We do not intend to endorse (Detachment) as a good definition, much less the right one, of a detachable connective. If a close connection between conditionals and detachable connectives was intended, the definition is too broad, as conjunction satisfies (Detachment) in most logics. The problem is not about specific connectives, though, but rather that as it stands, the definition does not distinguish between ‘self-detachable’ connectives, like conjunction, for which the other premise plays no role, and other connectives for which the additional premise is essential.

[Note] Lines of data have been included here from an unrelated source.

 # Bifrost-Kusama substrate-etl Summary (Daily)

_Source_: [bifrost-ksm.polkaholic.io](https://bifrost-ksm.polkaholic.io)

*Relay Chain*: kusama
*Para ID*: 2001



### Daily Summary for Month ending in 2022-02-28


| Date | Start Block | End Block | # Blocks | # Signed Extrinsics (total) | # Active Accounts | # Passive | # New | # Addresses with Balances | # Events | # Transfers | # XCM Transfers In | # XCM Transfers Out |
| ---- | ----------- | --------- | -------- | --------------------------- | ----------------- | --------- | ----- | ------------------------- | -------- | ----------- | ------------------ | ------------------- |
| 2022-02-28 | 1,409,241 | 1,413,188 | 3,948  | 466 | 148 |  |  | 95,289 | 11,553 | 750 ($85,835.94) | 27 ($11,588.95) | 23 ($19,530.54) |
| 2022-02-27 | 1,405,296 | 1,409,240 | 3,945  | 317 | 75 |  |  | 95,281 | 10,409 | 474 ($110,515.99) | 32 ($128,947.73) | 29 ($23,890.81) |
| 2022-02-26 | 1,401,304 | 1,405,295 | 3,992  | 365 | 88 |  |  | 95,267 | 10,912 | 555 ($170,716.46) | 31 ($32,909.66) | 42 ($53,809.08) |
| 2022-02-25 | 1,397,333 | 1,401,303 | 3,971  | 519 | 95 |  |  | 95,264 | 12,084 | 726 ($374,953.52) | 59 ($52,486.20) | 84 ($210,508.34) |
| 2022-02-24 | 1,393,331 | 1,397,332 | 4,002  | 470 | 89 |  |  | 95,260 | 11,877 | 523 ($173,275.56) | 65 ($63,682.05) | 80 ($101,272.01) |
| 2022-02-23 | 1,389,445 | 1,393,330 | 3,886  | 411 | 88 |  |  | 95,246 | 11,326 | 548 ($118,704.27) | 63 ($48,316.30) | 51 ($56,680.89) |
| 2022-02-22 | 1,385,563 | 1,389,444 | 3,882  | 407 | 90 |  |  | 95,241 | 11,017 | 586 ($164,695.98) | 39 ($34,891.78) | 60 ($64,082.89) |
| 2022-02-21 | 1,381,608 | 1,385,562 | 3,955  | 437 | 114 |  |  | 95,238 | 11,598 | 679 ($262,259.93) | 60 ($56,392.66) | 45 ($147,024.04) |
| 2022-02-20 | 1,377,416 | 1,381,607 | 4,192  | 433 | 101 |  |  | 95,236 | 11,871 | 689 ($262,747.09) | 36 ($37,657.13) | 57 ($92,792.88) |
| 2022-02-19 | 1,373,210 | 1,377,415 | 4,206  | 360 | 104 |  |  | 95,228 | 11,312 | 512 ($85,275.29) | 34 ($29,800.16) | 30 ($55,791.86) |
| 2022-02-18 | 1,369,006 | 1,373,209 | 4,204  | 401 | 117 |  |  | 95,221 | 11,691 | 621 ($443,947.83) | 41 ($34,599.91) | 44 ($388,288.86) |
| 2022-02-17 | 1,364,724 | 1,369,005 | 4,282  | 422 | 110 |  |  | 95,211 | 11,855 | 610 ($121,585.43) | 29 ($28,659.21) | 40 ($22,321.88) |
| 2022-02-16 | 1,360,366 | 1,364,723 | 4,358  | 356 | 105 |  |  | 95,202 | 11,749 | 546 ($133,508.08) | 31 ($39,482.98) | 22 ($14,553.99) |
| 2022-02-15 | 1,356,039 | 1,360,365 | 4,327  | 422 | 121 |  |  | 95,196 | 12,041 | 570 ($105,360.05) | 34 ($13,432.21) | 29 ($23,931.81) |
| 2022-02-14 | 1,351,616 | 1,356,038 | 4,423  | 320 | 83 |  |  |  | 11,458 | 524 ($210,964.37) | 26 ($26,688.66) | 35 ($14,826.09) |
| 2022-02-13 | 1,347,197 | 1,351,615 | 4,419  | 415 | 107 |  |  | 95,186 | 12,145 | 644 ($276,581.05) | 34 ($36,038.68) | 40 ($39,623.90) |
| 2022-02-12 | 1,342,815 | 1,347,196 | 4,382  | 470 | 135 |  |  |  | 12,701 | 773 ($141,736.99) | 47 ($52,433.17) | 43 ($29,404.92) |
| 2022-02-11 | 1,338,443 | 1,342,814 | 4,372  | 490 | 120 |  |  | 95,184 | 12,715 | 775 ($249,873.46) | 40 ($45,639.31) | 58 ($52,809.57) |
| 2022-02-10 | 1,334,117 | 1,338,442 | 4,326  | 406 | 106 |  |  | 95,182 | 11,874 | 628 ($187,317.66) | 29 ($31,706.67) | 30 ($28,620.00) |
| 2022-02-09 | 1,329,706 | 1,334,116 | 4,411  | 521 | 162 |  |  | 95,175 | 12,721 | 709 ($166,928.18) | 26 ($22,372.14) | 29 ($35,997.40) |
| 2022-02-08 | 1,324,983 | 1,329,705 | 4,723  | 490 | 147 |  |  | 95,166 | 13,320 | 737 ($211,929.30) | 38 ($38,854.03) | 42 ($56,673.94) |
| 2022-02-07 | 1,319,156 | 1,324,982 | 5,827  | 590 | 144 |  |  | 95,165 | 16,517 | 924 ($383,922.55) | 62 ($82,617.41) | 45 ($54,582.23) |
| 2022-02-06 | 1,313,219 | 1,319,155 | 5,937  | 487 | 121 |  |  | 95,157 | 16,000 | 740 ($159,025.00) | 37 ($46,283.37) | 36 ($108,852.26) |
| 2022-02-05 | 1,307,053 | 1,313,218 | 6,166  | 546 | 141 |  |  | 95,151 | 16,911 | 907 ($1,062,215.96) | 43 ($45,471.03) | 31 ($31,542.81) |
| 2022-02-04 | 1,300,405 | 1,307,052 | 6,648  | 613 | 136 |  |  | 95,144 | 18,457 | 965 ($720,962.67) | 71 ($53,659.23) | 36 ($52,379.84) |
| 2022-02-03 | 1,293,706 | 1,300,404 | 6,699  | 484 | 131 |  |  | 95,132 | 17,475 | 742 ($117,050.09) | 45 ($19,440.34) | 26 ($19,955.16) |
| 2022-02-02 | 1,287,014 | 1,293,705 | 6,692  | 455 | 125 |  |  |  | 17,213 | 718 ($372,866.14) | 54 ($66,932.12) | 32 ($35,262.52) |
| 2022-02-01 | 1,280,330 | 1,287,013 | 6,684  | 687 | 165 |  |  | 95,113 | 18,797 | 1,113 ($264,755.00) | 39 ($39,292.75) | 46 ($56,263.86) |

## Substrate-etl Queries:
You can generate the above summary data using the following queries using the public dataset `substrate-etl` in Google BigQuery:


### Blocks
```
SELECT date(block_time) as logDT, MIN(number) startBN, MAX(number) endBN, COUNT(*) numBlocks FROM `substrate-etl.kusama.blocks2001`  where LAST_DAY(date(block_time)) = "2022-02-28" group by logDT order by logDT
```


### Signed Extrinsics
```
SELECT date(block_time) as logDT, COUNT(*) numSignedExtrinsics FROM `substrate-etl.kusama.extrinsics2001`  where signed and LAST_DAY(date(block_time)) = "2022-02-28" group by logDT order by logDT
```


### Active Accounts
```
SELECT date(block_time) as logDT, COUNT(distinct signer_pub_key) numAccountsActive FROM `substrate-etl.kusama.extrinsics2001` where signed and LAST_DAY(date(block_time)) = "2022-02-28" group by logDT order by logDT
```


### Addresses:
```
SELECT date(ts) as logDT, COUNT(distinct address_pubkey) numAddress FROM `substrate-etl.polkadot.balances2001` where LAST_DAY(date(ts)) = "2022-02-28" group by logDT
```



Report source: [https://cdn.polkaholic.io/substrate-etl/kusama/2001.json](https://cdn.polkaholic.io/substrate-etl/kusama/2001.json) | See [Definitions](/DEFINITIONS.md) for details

Proof-theoretically, it might be demanded that both A and \(A\vartriangleright B\) are effectively used to prove (in L) B or, model-theoretically, that \(A\vartriangleright B\) alone has none of its proper sub-formulas as logical consequences (in L). These changes would affect some details of the discussion below, for sure—for instance, whether conditionals are necessarily detachable, and if not, whether what is needed in the definition of a contracting connective is a detachable connective or a conditional suffices—, but we stick to the definition in the literature and leave the discussion of a better definition for another occasion.
- 2.
Although very widespread, this satisfiability condition for conjunction does not encompass all conjunctions. For example, Bochvar’s (internal) conjunction does not fall into its scope.
- 3.
This notion can also be made compatible with logics that take more than one designated value. However, this requires explanations that are unnecessary and even distracting for our purposes. The only point we want to get across is that (T-consequence) is a very natural generalization of our usual definition of validity.
- 4.
A quick note on notation: so far, we have been using \(\Vdash \) as a sort of generic turnstile, meant to be read from left to right, as usual. We will be using \(A \dashv \vdash B\) as shorthand for ‘\(A \Vdash B\) and \(B \Vdash A\)’.
- 5.
And this is a recurrent lesson in many semantic projects. For one of its more recent appearances in proof-theoretic semantics, see Dicher and Paoli (2021).
- 6.
A connective k is contraposable (in L) if and only if, \(A \, k \, B\dashv _{L}\vdash \sim B \, k \, \sim \! A\), where \(\sim \) is a generic negation. In order to evaluate contraposition, we make use of the usual generalized satisfiability condition for negation: \(\sigma (\sim A) = 1\) if and only if \(\sigma (A) = 0\), \(\sigma (\sim A) = 0\) if and only if \(\sigma (A) = 1\), and \(\sigma (\sim A) = *\) otherwise. Our choice reflects nothing beyond the decision to stick with basic, not too deviant, many-valued logical vocabulary. The inclusion of other negation connectives would certainly make for interesting discussion; however, we are also aware that matters might already be complicated enough as they stand. Consequently, we think that the introduction of other negation connectives deserves its own treatment elsewhere.
- 7.
A connective c is non-symmetric (in L) if and only if, either \(A \, c \, B\nVdash _{L} B \, c \, A\) or \(B \, c \, A\nVdash _{L} A \, c \, B\).
- 8.
- 9.
For more on this discussion, see Wansing and Shramko (2008).
- 10.
For an even more elaborate defense of the logicality of P-logical consequence and other non-Tarskian notions of logical consequence, see Estrada-González (2015).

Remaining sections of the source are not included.